• **EXERCISE REQUIREMENTS**:
If a line in the records below contains the word "Virtual", copy it out.

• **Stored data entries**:

============================================================

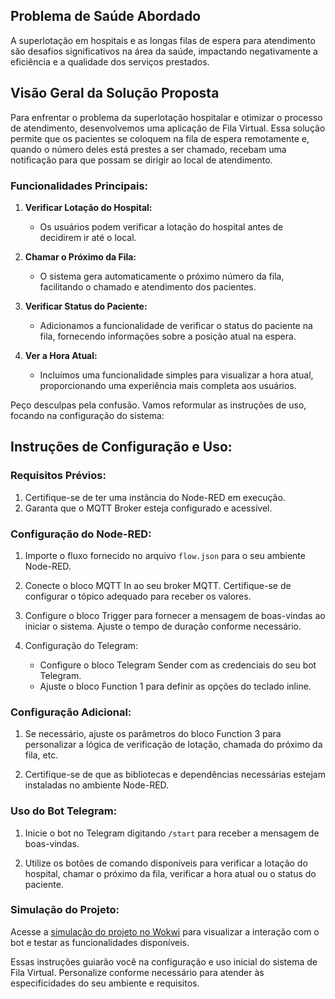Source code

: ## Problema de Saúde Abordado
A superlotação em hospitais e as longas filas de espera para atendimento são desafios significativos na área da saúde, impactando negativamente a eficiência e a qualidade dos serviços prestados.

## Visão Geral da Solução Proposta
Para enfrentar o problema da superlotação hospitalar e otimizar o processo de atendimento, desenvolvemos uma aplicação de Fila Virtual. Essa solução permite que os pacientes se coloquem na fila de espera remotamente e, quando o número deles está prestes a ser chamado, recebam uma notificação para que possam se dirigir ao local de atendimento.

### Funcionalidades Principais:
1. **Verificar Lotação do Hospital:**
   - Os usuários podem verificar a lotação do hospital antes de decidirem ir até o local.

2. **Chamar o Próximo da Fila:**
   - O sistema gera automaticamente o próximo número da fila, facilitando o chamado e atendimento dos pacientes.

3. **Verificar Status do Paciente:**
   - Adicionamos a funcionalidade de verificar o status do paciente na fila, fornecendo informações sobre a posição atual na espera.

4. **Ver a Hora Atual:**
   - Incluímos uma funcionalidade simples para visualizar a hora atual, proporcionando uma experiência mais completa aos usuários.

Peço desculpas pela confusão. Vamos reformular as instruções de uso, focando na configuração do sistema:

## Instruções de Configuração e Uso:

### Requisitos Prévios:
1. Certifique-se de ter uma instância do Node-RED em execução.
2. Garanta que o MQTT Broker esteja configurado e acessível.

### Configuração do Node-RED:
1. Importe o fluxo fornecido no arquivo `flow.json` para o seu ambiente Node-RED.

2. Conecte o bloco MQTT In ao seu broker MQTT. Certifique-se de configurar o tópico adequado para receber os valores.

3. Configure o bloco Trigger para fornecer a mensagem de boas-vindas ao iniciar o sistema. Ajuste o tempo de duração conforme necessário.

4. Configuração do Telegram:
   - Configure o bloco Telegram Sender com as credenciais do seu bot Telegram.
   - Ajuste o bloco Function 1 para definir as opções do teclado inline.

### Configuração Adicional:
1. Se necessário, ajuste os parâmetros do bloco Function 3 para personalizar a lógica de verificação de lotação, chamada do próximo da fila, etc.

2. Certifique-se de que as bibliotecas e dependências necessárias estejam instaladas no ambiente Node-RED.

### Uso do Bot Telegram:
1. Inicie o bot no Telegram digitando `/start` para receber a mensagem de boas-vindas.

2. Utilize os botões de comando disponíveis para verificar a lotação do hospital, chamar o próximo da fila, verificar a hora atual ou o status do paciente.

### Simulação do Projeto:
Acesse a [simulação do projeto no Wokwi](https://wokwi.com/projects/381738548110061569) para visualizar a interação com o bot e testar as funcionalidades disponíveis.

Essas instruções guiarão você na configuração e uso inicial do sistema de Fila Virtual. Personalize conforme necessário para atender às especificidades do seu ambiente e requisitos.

============================================================

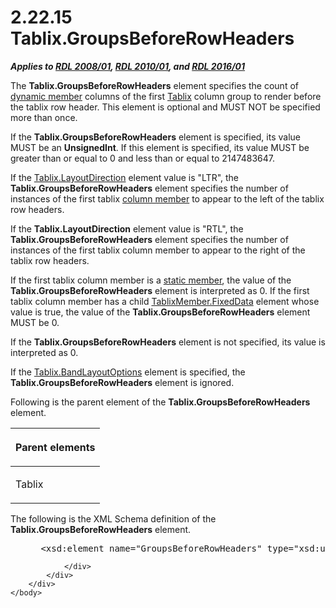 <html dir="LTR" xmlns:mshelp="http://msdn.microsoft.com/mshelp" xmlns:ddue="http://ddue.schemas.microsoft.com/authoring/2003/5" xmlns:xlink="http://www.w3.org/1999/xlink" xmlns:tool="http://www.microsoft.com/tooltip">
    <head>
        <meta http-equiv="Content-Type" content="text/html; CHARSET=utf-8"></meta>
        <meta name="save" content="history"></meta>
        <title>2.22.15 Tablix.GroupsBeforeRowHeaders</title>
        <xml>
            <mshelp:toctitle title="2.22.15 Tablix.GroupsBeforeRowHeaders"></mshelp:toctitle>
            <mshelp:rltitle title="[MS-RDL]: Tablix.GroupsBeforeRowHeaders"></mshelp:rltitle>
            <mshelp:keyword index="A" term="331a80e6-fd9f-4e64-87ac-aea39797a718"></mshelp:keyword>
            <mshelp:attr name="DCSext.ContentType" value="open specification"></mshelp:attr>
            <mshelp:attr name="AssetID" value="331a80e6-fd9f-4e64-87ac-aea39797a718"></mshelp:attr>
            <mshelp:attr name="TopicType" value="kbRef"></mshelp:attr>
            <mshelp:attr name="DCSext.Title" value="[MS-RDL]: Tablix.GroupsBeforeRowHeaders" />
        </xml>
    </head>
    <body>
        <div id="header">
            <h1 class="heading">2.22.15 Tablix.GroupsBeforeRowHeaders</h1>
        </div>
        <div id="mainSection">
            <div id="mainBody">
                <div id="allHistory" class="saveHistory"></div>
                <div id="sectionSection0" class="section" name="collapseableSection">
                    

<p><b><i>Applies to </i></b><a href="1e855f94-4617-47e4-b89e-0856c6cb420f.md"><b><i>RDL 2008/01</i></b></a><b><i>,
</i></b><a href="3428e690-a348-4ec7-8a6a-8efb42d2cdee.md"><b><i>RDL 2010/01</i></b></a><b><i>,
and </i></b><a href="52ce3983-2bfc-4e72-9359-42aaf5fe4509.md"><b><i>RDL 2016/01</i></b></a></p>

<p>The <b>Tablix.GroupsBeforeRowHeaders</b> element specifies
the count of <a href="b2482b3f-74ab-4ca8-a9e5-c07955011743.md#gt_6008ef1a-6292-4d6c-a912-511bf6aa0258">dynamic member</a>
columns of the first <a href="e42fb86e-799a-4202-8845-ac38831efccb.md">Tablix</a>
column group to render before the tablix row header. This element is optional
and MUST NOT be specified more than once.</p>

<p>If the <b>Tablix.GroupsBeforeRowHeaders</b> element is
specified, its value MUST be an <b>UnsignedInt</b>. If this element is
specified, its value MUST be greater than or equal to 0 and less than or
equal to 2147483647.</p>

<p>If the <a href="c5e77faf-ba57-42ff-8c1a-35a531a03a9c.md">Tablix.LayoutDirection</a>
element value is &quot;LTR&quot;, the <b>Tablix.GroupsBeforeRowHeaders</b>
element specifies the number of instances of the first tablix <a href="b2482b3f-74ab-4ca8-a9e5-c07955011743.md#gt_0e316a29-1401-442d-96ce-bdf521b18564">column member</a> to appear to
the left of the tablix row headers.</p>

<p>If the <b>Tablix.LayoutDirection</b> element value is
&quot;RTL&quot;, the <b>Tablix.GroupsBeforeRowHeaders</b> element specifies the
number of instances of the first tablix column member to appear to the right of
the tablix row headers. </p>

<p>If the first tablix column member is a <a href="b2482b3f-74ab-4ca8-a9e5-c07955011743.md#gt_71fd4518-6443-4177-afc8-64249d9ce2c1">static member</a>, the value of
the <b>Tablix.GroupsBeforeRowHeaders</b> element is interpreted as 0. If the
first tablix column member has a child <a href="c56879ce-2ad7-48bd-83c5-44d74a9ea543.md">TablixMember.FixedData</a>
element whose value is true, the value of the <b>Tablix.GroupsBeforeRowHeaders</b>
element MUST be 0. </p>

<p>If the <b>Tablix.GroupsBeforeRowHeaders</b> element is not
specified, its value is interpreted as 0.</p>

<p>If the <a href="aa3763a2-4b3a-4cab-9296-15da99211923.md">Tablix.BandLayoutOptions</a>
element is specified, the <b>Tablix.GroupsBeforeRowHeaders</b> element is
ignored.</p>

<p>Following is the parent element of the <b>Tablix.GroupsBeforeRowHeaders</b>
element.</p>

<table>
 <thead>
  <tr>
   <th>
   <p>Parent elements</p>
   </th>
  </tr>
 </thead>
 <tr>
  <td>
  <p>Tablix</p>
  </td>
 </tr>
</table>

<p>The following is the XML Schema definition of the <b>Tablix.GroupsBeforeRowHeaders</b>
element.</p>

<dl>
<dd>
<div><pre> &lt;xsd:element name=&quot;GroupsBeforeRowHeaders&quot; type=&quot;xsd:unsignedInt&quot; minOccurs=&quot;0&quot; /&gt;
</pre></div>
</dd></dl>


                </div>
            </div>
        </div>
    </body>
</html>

============================================================

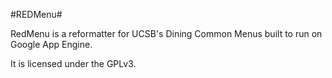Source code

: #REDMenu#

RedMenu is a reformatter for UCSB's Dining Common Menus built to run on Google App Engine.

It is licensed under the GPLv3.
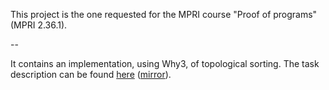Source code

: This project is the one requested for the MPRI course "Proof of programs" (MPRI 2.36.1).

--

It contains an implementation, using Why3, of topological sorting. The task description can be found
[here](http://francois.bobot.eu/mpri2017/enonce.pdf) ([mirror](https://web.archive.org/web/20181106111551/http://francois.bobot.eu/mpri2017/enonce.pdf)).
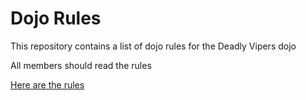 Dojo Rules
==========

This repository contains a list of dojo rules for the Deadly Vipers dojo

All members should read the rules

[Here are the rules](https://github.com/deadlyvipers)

============================================================

• **ANSWER SPACE**:
Para enfrentar o problema da superlotação hospitalar e otimizar o processo de atendimento, desenvolvemos uma aplicação de Fila Virtual. Essa solução permite que os pacientes se coloquem na fila de espera remotamente e, quando o número deles está prestes a ser chamado, recebam uma notificação para que possam se dirigir ao local de atendimento.
Essas instruções guiarão você na configuração e uso inicial do sistema de Fila Virtual. Personalize conforme necessário para atender às especificidades do seu ambiente e requisitos.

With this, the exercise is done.